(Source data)

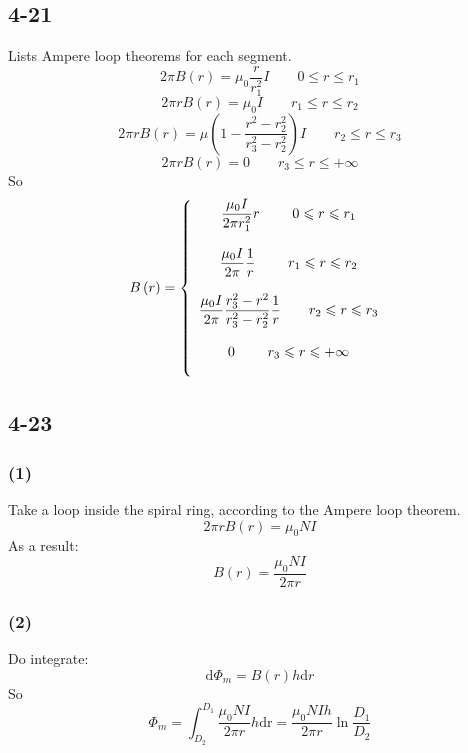 \documentclass[a4paper,11pt]{amsart}
\theoremstyle{definition}
\begin{document}
	\subsection*{4-21}
	Lists Ampere loop theorems for each segment.
	$$
	2\pi B(r)=\mu_0\dfrac{r}{r_1^2}I\qquad0\leqslant r\leqslant r_1
	$$	
	$$
	2\pi rB\left( r \right) =\mu _0I\qquad r_1\leqslant r\leqslant r_2
	$$
	$$
	2\pi rB\left( r \right) =\mu \left( 1-\frac{r^2-r_{2}^{2}}{r_{3}^{2}-r_{2}^{2}} \right) I\qquad r_2\leqslant r\leqslant r_3
	$$
	$$
	2\pi rB\left( r \right) =0\qquad r_3\leqslant r\leqslant +\infty 
	$$
	So
	$$
	B\left( r \right) =\left\{ \begin{array}{c}
		\dfrac{\mu _0I}{2\pi r_{1}^{2}}r\qquad \,\,        0\leqslant r\leqslant r_1\\\\
		\dfrac{\mu _0I}{2\pi}\dfrac{1}{r}\qquad \,\,         r_1\leqslant r\leqslant r_2\\\\
		\dfrac{\mu _0I}{2\pi}\dfrac{r_{3}^{2}-r^2}{r_{3}^{2}-r_{2}^{2}}\dfrac{1}{r}\qquad r_2\leqslant r\leqslant r_3\\\\
		0\qquad \,\,                    r_3\leqslant r\leqslant +\infty\\\\
	\end{array} \right. 
	\\	
	$$
	\subsection*{4-23}
	\subsubsection*{(1)}
	Take a loop inside the spiral ring, according to the Ampere loop theorem.
	$$
	2\pi rB\left( r \right) =\mu _0NI
	$$
	As a result:
	$$
	B\left( r \right) =\frac{\mu _0NI}{2\pi r}
	$$
	\subsubsection*{(2)}
	Do integrate:
	$$
	\mathrm{d}\varPhi _m=B\left( r \right) h\mathrm{d}r
	$$
	So
	$$
	\varPhi _m=\int_{D_2}^{D_1}{\frac{\mu _0NI}{2\pi r}h\mathrm{dr}}=\frac{\mu _0NIh}{2\pi r}\ln \frac{D_1}{D_2}
	$$
\end{document}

▶ _Exercise requirements_:
Retype the records in full. Do not carry over the images.

▶ _Response for this exercise_:
 \documentclass[a4paper,11pt]{amsart}
\theoremstyle{definition}
\begin{document}
	\subsection*{4-21}
	Lists Ampere loop theorems for each segment.
	$$
	2\pi B(r)=\mu_0\dfrac{r}{r_1^2}I\qquad0\leqslant r\leqslant r_1
	$$	
	$$
	2\pi rB\left( r \right) =\mu _0I\qquad r_1\leqslant r\leqslant r_2
	$$
	$$
	2\pi rB\left( r \right) =\mu \left( 1-\frac{r^2-r_{2}^{2}}{r_{3}^{2}-r_{2}^{2}} \right) I\qquad r_2\leqslant r\leqslant r_3
	$$
	$$
	2\pi rB\left( r \right) =0\qquad r_3\leqslant r\leqslant +\infty 
	$$
	So
	$$
	B\left( r \right) =\left\{ \begin{array}{c}
		\dfrac{\mu _0I}{2\pi r_{1}^{2}}r\qquad \,\,        0\leqslant r\leqslant r_1\\\\
		\dfrac{\mu _0I}{2\pi}\dfrac{1}{r}\qquad \,\,         r_1\leqslant r\leqslant r_2\\\\
		\dfrac{\mu _0I}{2\pi}\dfrac{r_{3}^{2}-r^2}{r_{3}^{2}-r_{2}^{2}}\dfrac{1}{r}\qquad r_2\leqslant r\leqslant r_3\\\\
		0\qquad \,\,                    r_3\leqslant r\leqslant +\infty\\\\
	\end{array} \right. 
	\\	
	$$
	\subsection*{4-23}
	\subsubsection*{(1)}
	Take a loop inside the spiral ring, according to the Ampere loop theorem.
	$$
	2\pi rB\left( r \right) =\mu _0NI
	$$
	As a result:
	$$
	B\left( r \right) =\frac{\mu _0NI}{2\pi r}
	$$
	\subsubsection*{(2)}
	Do integrate:
	$$
	\mathrm{d}\varPhi _m=B\left( r \right) h\mathrm{d}r
	$$
	So
	$$
	\varPhi _m=\int_{D_2}^{D_1}{\frac{\mu _0NI}{2\pi r}h\mathrm{dr}}=\frac{\mu _0NIh}{2\pi r}\ln \frac{D_1}{D_2}
	$$
\end{document}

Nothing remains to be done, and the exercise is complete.